Perché chiami proprio me?
La prima pagina che ascoltiamo di questo profeta è la sua vocazione, un testo che ha molte similitudini con altre vocazioni di Patriarchi o Profeti: a esempio quella di Isaia, che abbiamo meditato una decina di giorni fa; o quella di Mosè (cfr Es 3-4).
La similitudine maggiore in questi racconti di vocazione è il binomio
- forza e potenza di Dio
- fragilità e paura del chiamato.
Anche Geremia – davanti a Dio che gli rivela di averlo «conosciuto», «consacrato» e «stabilito profeta delle nazioni» – risponde con un’esclamazione molto simile a quella di Isaia (cfr Is 6,5):
«Ahimè, Signore Dio!
Ecco, io non so parlare, perché sono giovane».
«Sono giovane»
Se Isaia si sentiva «perduto, perché un uomo dalle labbra impure», Geremia si sente inadeguato, sprovveduto.
È un’obiezione che sembra richiamare il sogno di Salomone (cfr 1Re 3,1-15):
«io sono solo un ragazzo; non so come regolarmi.
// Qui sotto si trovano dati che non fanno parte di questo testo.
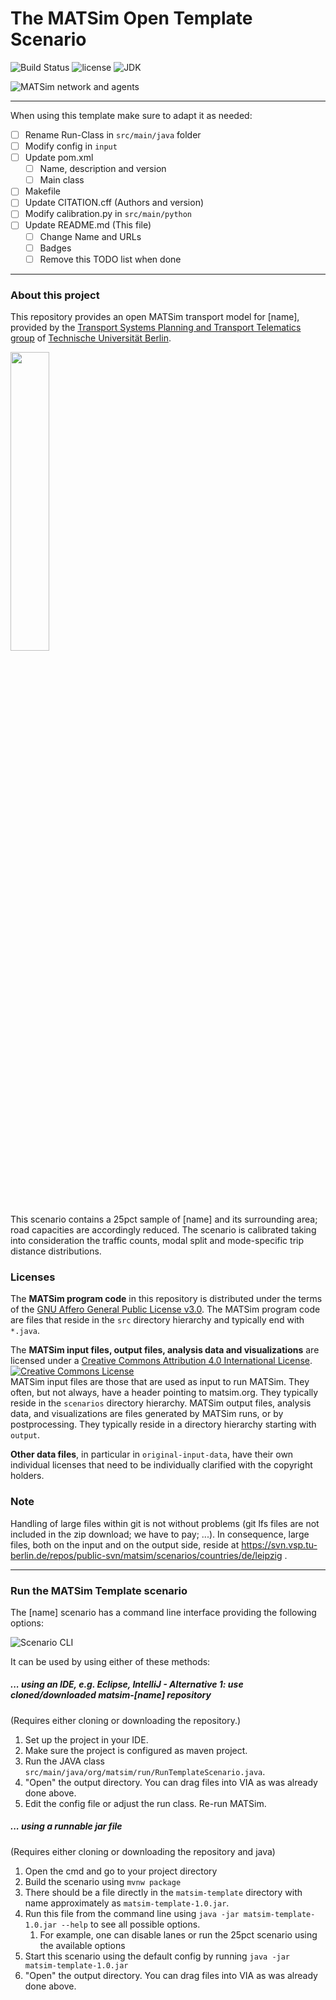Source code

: # The MATSim Open Template Scenario

![Build Status](https://github.com/matsim-scenarios/matsim-scenario-template/workflows/build/badge.svg?branch=main)
![license](https://img.shields.io/github/license/matsim-scenarios/matsim-scenario-template.svg)
![JDK](https://img.shields.io/badge/JDK-17+-green.svg)


![MATSim network and agents](https://placehold.co/500x400?text=Image+Placeholder "MATSim network and agents")


----

When using this template make sure to adapt it as needed:

- [ ] Rename Run-Class in `src/main/java` folder
- [ ] Modify config in `input`
- [ ] Update pom.xml
  - [ ] Name, description and version
  - [ ] Main class
- [ ] Makefile
- [ ] Update CITATION.cff (Authors and version)
- [ ] Modify calibration.py in `src/main/python`
- [ ] Update README.md (This file)
  - [ ] Change Name and URLs
  - [ ] Badges
  - [ ] Remove this TODO list when done

----

### About this project

This repository provides an open MATSim transport model for [name], provided by the [Transport Systems Planning and Transport Telematics group](https://www.tu.berlin/vsp) of [Technische Universität Berlin](https://www.tu.berlin/).

<a rel="TU Berlin" href="https://www.vsp.tu-berlin.de"><img src="https://svn.vsp.tu-berlin.de/repos/public-svn/ueber_uns/logo/TU_BERLIN_Logo_Lang_RGB_SR_rot.svg" width="35%" height="35%"/></a>

This scenario contains a 25pct sample of [name] and its surrounding area; road capacities are accordingly reduced. The scenario is calibrated taking into consideration the traffic counts, modal split and mode-specific trip distance distributions.

### Licenses

The **MATSim program code** in this repository is distributed under the terms of the [GNU Affero General Public License v3.0](https://www.gnu.org/licenses/agpl-3.0.html.en). The MATSim program code are files that reside in the `src` directory hierarchy and typically end with `*.java`.

The **MATSim input files, output files, analysis data and visualizations** are licensed under a <a rel="license" href="http://creativecommons.org/licenses/by/4.0/">Creative Commons Attribution 4.0 International License</a>.
<a rel="license" href="http://creativecommons.org/licenses/by/4.0/"><img alt="Creative Commons License" style="border-width:0" src="https://i.creativecommons.org/l/by/4.0/80x15.png" /></a><br /> MATSim input files are those that are used as input to run MATSim. They often, but not always, have a header pointing to matsim.org. They typically reside in the `scenarios` directory hierarchy. MATSim output files, analysis data, and visualizations are files generated by MATSim runs, or by postprocessing.  They typically reside in a directory hierarchy starting with `output`.

**Other data files**, in particular in `original-input-data`, have their own individual licenses that need to be individually clarified with the copyright holders.

### Note

Handling of large files within git is not without problems (git lfs files are not included in the zip download; we have to pay; ...).  In consequence, large files, both on the input and on the output side, reside at https://svn.vsp.tu-berlin.de/repos/public-svn/matsim/scenarios/countries/de/leipzig .

----
### Run the MATSim Template scenario

The [name] scenario has a command line interface providing the following options:

![Scenario CLI](https://placehold.co/500x300?text=CLI+Placeholder "Scenario CLI")

It can be used by using either of these methods:

##### ... using an IDE, e.g. Eclipse, IntelliJ - Alternative 1: use cloned/downloaded matsim-[name] repository
(Requires either cloning or downloading the repository.)

1. Set up the project in your IDE.
1. Make sure the project is configured as maven project.
1. Run the JAVA class `src/main/java/org/matsim/run/RunTemplateScenario.java`.
1. "Open" the output directory.  You can drag files into VIA as was already done above.
1. Edit the config file or adjust the run class. Re-run MATSim.

##### ... using a runnable jar file
(Requires either cloning or downloading the repository and java)

1. Open the cmd and go to your project directory
2. Build the scenario using `mvnw package` 
3. There should be a file directly in the `matsim-template` directory with name approximately as `matsim-template-1.0.jar`.
4. Run this file from the command line using `java -jar matsim-template-1.0.jar --help` to see all possible options.
    1. For example, one can disable lanes or run the 25pct scenario using the available options
5. Start this scenario using the default config by running `java -jar matsim-template-1.0.jar`
6. "Open" the output directory.  You can drag files into VIA as was already done above.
Il tuo servo è in mezzo al tuo popolo che hai scelto, popolo numeroso che per quantità non si può calcolare né contare».
Salomone, però, non si ferma alla propria giovinezza, e “osa” chiedere a Dio ciò che riconosce di non avere ancora:
Concedi al tuo servo un cuore docile, perché sappia rendere giustizia al tuo popolo e sappia distinguere il bene dal male».
Lo fa non solo per coraggio, ma anche perché Dio stesso gli aveva detto «Chiedimi ciò che vuoi che io ti conceda».
Non dire «sono giovane»
Il Signore non sembra accettare le scuse di Geremia, perché per Lui non sono un ostacolo.
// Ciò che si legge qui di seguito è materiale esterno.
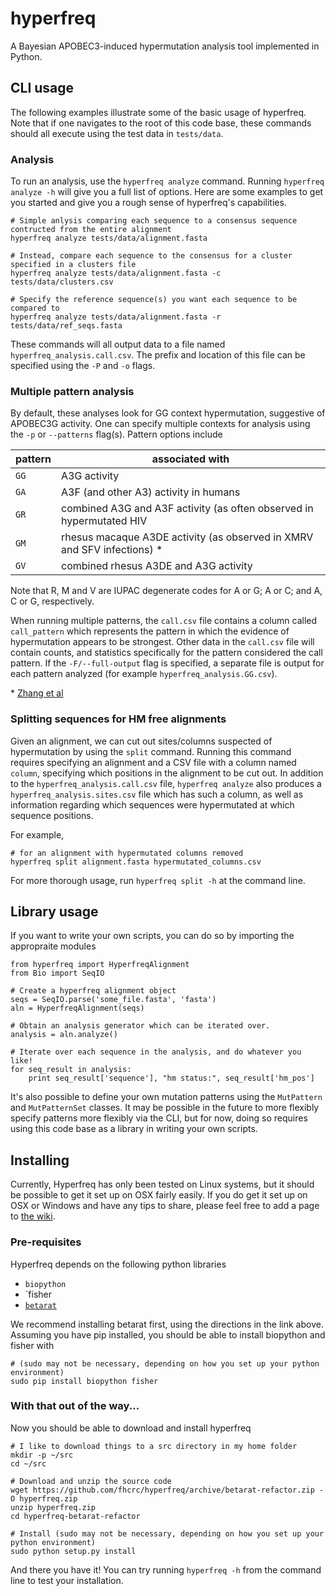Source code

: # hyperfreq

A Bayesian APOBEC3-induced hypermutation analysis tool implemented in Python.


## CLI usage

The following examples illustrate some of the basic usage of hyperfreq.
Note that if one navigates to the root of this code base, these commands should all execute using the test data in `tests/data`.

### Analysis

To run an analysis, use the `hyperfreq analyze` command.
Running `hyperfreq analyze -h` will give you a full list of options.
Here are some examples to get you started and give you a rough sense of hyperfreq's capabilities.

    # Simple anlysis comparing each sequence to a consensus sequence contructed from the entire alignment
    hyperfreq analyze tests/data/alignment.fasta

    # Instead, compare each sequence to the consensus for a cluster specified in a clusters file
    hyperfreq analyze tests/data/alignment.fasta -c tests/data/clusters.csv

    # Specify the reference sequence(s) you want each sequence to be compared to
    hyperfreq analyze tests/data/alignment.fasta -r tests/data/ref_seqs.fasta

These commands will all output data to a file named `hyperfreq_analysis.call.csv`.
The prefix and location of this file can be specified using the `-P` and `-o` flags.

### Multiple pattern analysis

By default, these analyses look for GG context hypermutation, suggestive of APOBEC3G activity.
One can specify multiple contexts for analysis using the `-p` or `--patterns` flag(s).
Pattern options include

 **pattern** | **associated with**
------------ | ------------------------------------------------------------------------
        `GG` | A3G activity
        `GA` | A3F (and other A3) activity in humans
        `GR` | combined A3G and A3F activity (as often observed in hypermutated HIV
        `GM` | rhesus macaque A3DE activity (as observed in XMRV and SFV infections) \*
        `GV` | combined rhesus A3DE and A3G activity

Note that R, M and V are IUPAC degenerate codes for A or G; A or C; and A, C or G, respectively.

When running multiple patterns, the `call.csv` file contains a column called `call_pattern` which represents the pattern in which the evidence of hypermutation appears to be strongest.
Other data in the `call.csv` file will contain counts, and statistics specifically for the pattern considered the call pattern.
If the `-F/--full-output` flag is specified, a separate file is output for each pattern analyzed (for example `hyperfreq_analysis.GG.csv`).

\* [Zhang et al](http://www.sciencedirect.com/science/article/pii/S0042682211004375)

   
### Splitting sequences for HM free alignments

Given an alignment, we can cut out sites/columns suspected of hypermutation by using the `split` command.
Running this command requires specifying an alignment and a CSV file with a column named `column`, specifying which positions in the alignment to be cut out.
In addition to the `hyperfreq_analysis.call.csv` file, `hyperfreq analyze` also produces a `hyperfreq_analysis.sites.csv` file which has such a column, as well as information regarding which sequences were hypermutated at which sequence positions.

For example,

    # for an alignment with hypermutated columns removed
    hyperfreq split alignment.fasta hypermutated_columns.csv

For more thorough usage, run `hyperfreq split -h` at the command line.


## Library usage

If you want to write your own scripts, you can do so by importing the appropraite modules

    from hyperfreq import HyperfreqAlignment
    from Bio import SeqIO

    # Create a hyperfreq alignment object
    seqs = SeqIO.parse('some_file.fasta', 'fasta')
    aln = HyperfreqAlignment(seqs)

    # Obtain an analysis generator which can be iterated over.
    analysis = aln.analyze()

    # Iterate over each sequence in the analysis, and do whatever you like!
    for seq_result in analysis:
        print seq_result['sequence'], "hm status:", seq_result['hm_pos']

It's also possible to define your own mutation patterns using the `MutPattern` and `MutPatternSet` classes.
It may be possible in the future to more flexibly specify patterns more flexibly via the CLI, but for now, doing so requires using this code base as a library in writing your own scripts.


## Installing

Currently, Hyperfreq has only been tested on Linux systems, but it should be possible to get it set up on OSX fairly easily.
If you do get it set up on OSX or Windows and have any tips to share, please feel free to add a page to [the wiki](https://github.com/fhcrc/hyperfreq/wiki).

### Pre-requisites

Hyperfreq depends on the following python libraries

* `biopython`
* `fisher
* [`betarat`](https://github.com/fhcrc/betarat)

We recommend installing betarat first, using the directions in the link above.
Assuming you have pip installed, you should be able to install biopython and fisher with

    # (sudo may not be necessary, depending on how you set up your python environment)
    sudo pip install biopython fisher

### With that out of the way...

Now you should be able to download and install hyperfreq

    # I like to download things to a src directory in my home folder
    mkdir -p ~/src
    cd ~/src

    # Download and unzip the source code
    wget https://github.com/fhcrc/hyperfreq/archive/betarat-refactor.zip -O hyperfreq.zip
    unzip hyperfreq.zip
    cd hyperfreq-betarat-refactor

    # Install (sudo may not be necessary, depending on how you set up your python environment)
    sudo python setup.py install

And there you have it!
You can try running `hyperfreq -h` from the command line to test your installation.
Dio che aveva chiamato Davide quando era solo un ragazzino (cfr 1Sam 16,12 e 1Sam 17,42) non poteva chiamare anche il giovane Geremia?
Dio rassicura il Suo eletto con una promessa:
«Non aver paura di fronte a loro,
perché io sono con te per proteggerti».
È una rassicurazione che – sotto sotto – è anche un rimprovero velato, come a dire:
«Non dire “io…”! Credi che ti mandi allo sbaraglio, tutto solo?»
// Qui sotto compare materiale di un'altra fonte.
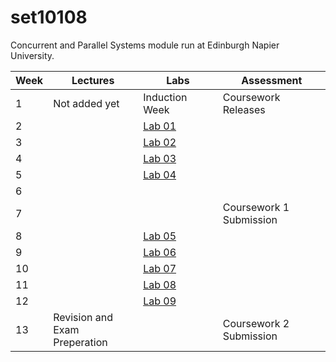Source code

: # set10108

Concurrent and Parallel Systems module run at Edinburgh Napier University.

| Week | Lectures | Labs | Assessment |
|------|----------|------|------------|
| 1 | Not added yet | Induction Week | Coursework Releases |
| 2 |  | [Lab 01](labs/lab01) | |
| 3 |  | [Lab 02](labs/lab02) | |
| 4 |  | [Lab 03](labs/lab03) | |
| 5 |  | [Lab 04](labs/lab04) | |
| 6 |  |  | |
| 7 |  |  | Coursework 1 <br> Submission |
| 8 |  | [Lab 05](labs/lab05) | |
| 9 |  | [Lab 06](labs/lab06) | |
| 10 |  | [Lab 07](labs/lab07) | |
| 11 |  | [Lab 08](labs/lab08) | |
| 12 |  | [Lab 09](labs/lab09) | |
| 13 | Revision and <br> Exam Preperation | | Coursework 2 <br> Submission |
Dio non è uno che dice «armiamoci e partite», e non ci manda come dei “dilettanti allo sbaraglio”!
Dio non ci lascia soli
Dio non affida mai a nessuno un compito, una missione, senza accompagnarla Lui stesso, di persona e con tutti i doni necessari a sostenerla:
Il Signore stese la mano
e mi toccò la bocca,
e il Signore mi disse:
«Ecco, io metto le mie parole sulla tua bocca.Vedi, oggi ti do autorità
sopra le nazioni e sopra i regni
per sradicare e demolire,
per distruggere e abbattere,
per edificare e piantare».
Anche la scena di Dio che mette le Sue parole sulla bocca del profeta richiama da vicino la vocazione di Isaia, a cui il serafino purifica le labbra con un tizzone ardente preso con le molle dall’altare (cfr Is 6,6-7).
In missione per conto di Dio
Dio che mette le parole sulle labbra di Geremia non è solo un’immagine molto bella, ma anche un modo per ricordargli che essere profeti significa proprio non parlare a nome di se stessi, ma a nome di Dio.
È un’immagine che richiama (e anticipa) anche l’insegnamento di Gesù:
«Quando vi porteranno davanti alle sinagoghe, ai magistrati e alle autorità, non preoccupatevi di come o di che cosa discolparvi, o di che cosa dire, perché lo Spirito Santo vi insegnerà in quel momento ciò che bisogna dire» (Lc 12,11-12).
Noi siamo discepoli del Signore, e siamo mandati nel mondo per annunciare Lui, e non noi stessi. E – se proprio appare così forte la nostra debolezza e inadeguatezza – questo non solo non è un male, ma un bene:
Noi abbiamo questo tesoro in vasi di creta, affinché appaia che questa straordinaria potenza appartiene a Dio, e non viene da noi (2Cor 4,7).
Non dire sempre «io…»
Quel «Non dire: “Sono giovane”» è anche per ciascuno di noi.
Anche a noi il Signore ha da rivolgere un rimprovero: di considerare la nostra storia contando sempre e solo sulle nostre forze e le nostre capacità, e non tenendo mai conto della Sua grazia.
Ogni volta che troviamo una “scusa” – per quanto plausibile – in realtà stiamo dicendo al Signore «nemmeno Tu mi puoi aiutare», e questo significa non avere fiducia in Lui.
Ve lo dico sinceramente: se fosse per le mie capacità oggi non sarei prete e non sarei qui a scrivere questi pensieri e a condividerli con voi!